Tesla’s US market share was expected to decline, but the pace of the decline could worry investors in Elon Musk’s auto and energy company. Tesla shares closed down nearly a point to $180 on Tuesday as Musk turned his attention to overhauling Twitter, the social media company he recently bought. Tesla’s stock has been down for almost half a year to date.

S&P reported that Tesla is slowly losing ground to all-electric models available in the sub-$50,000 price range in the US EV market, where “Tesla is not yet truly competitive.” Tesla’s entry-level Model 3 starts at about $48,200 with shipping, but the vehicles typically retail for more with options.

“Tesla’s position is shifting as new, more cost-effective options emerge that offer equal or better technology and manufacturing,” S&P said in the report. “Given consumer choice and increased consumer interest in EVs, Tesla’s ability to maintain its dominant market share will continue to be challenged.”

The new information follows a Reuters report on Monday that Tesla is developing an updated version of the entry-level Model 3 aimed at cutting production costs and reducing components and complexity in the interior.

During the company’s third-quarter earnings call in October, Musk said Tesla is working on a new, more affordable model that it will eventually sell for the first time in 2020.

“We don’t want to talk about exact dates, but that’s the main focus of our new vehicle development team,” he said, adding that Tesla has completed “engineering for the Cybertruck and the Semi.”

He described the future car as something “smaller” that would “outpace the production of all our other cars.”

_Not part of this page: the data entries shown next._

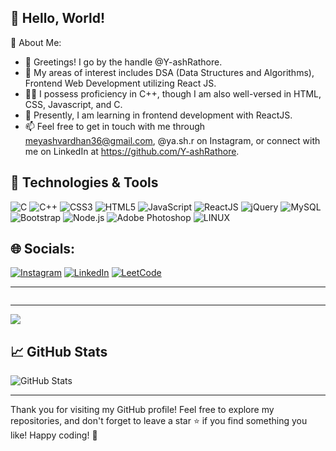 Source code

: ## 👋 Hello, World!

💫 About Me:
- 👋 Greetings! I go by the handle @Y-ashRathore.
- 👀 My areas of interest includes DSA (Data Structures and Algorithms), Frontend Web Development utilizing React JS.
- 🧑‍💻 I possess proficiency in C++, though I am also well-versed in HTML, CSS, Javascript, and C.
- 🌱 Presently, I am learning in frontend development with ReactJS.
- 📫 Feel free to get in touch with me through meyashvardhan36@gmail.com, @ya.sh.r on Instagram, or connect with me on LinkedIn at https://github.com/Y-ashRathore.

## 🔧 Technologies & Tools

![C](https://img.shields.io/badge/c-%2300599C.svg?style=for-the-badge&logo=c&logoColor=white) ![C++](https://img.shields.io/badge/c++-%2300599C.svg?style=for-the-badge&logo=c%2B%2B&logoColor=white) ![CSS3](https://img.shields.io/badge/css3-%231572B6.svg?style=for-the-badge&logo=css3&logoColor=white) ![HTML5](https://img.shields.io/badge/html5-%23E34F26.svg?style=for-the-badge&logo=html5&logoColor=white) ![JavaScript](https://img.shields.io/badge/javascript-%23323330.svg?style=for-the-badge&logo=javascript&logoColor=%23F7DF1E) ![ReactJS](https://img.shields.io/badge/-ReactJS-61DAFB?style=for-the-badge&logo=react&logoColor=white) ![jQuery](https://img.shields.io/badge/jQuery-3.6.0-blue.svg?style=for-the-badge&logo=c&logoColor=white) ![MySQL](https://img.shields.io/badge/mysql-%2300f.svg?style=for-the-badge&logo=mysql&logoColor=white) ![Bootstrap](https://img.shields.io/badge/Bootstrap-5.3.0-7952B3?style=for-the-badge&logo=c&logoColor=white) ![Node.js](https://img.shields.io/badge/Node.js-14.x-339933?style=for-the-badge&logo=node.js&logoColor=white)
![Adobe Photoshop](https://img.shields.io/badge/adobephotoshop-%2331A8FF.svg?style=for-the-badge&logo=adobephotoshop&logoColor=white) ![LINUX](https://img.shields.io/badge/Linux-FCC624?style=for-the-badge&logo=linux&logoColor=black) 

## 🌐 Socials:
[![Instagram](https://img.shields.io/badge/Instagram-%23E4405F.svg?style=for-the-badge&logo=Instagram&logoColor=white)](https://instagram.com/ya.sh.r) [![LinkedIn](https://img.shields.io/badge/linkedin-%230077B5.svg?style=for-the-badge&logo=linkedin&logoColor=white)](https://linkedin.com/in/yash-vardhan-singh-rathore) [![LeetCode](https://img.shields.io/badge/LeetCode-000000?style=for-the-badge&logo=LeetCode&logoColor=#d16c06)](https://leetcode.com/yrathore/)

---
<img class="m-2 select-none pointer-events-none" draggable="false" id="langs" src="https://github-readme-stats-sigma-five.vercel.app/api/top-langs/?username=Y-ashRathore&amp;theme=dark&amp;hide_border=false&amp;include_all_commits=false&amp;count_private=false&amp;layout=compact" alt="">


---

[![](https://visitcount.itsvg.in/api?id=Y-ashRathpre&icon=0&color=0)](https://visitcount.itsvg.in)

## 📈 GitHub Stats

![GitHub Stats](https://github-readme-stats.vercel.app/api?username=yourusername&show_icons=true&hide=contribs)


---
Thank you for visiting my GitHub profile! Feel free to explore my repositories, and don't forget to leave a star ⭐️ if you find something you like! Happy coding! 🚀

Stephanie Brinley, associate director of AutoIntelligence for S&P Global Mobility, noted that Tesla’s unit sales are expected to increase in the coming years despite the decline in market share.

Tesla’s current lead in EVs is over a relatively insignificant market. Despite the amount of focus on electric vehicles, sales of fully electric and plug-in hybrid electric vehicles, including electric motors and internal combustion engines, remain small.

Of the 10.22 million vehicles registered in the U.S. during the third quarter, about 525,000, or 5.1%, were fully electric models. That’s up from 334,000, or 2.8%, in the third quarter of 2021, according to S&P.

According to S&P, the majority of electric vehicles registered through September — or about 340,000 — were Teslas. The remaining cars were very unevenly split between 46 other nameplates.

But Tesla’s market success and government incentives have forced traditional automakers to push into the growing EV segment.

The Ford Mustang Mach-E, which ranks third in EV registrations, is the only non-Tesla car in the top five, S&P said. Those electric cars were followed by Chevrolet Bolt and Bolt EUV, Hyundai Ioniq 5, Kia EV6, Volkswagen ID.4 and Nissan Leaf.

S&P noted that the growth in electric vehicles is mainly driven by current owners of Toyota and Honda vehicles. Both automakers are known for their fuel-efficient cars, but have been slow to transition to all-electric models.

To help curb carbon and other emissions from traditional gas-powered vehicles, several states and the federal government are encouraging the transition to fully electric vehicles with incentives such as tax breaks.

The non-profit International Council for Clean Transportation estimates that transportation accounts for 25% of global human-caused carbon emissions.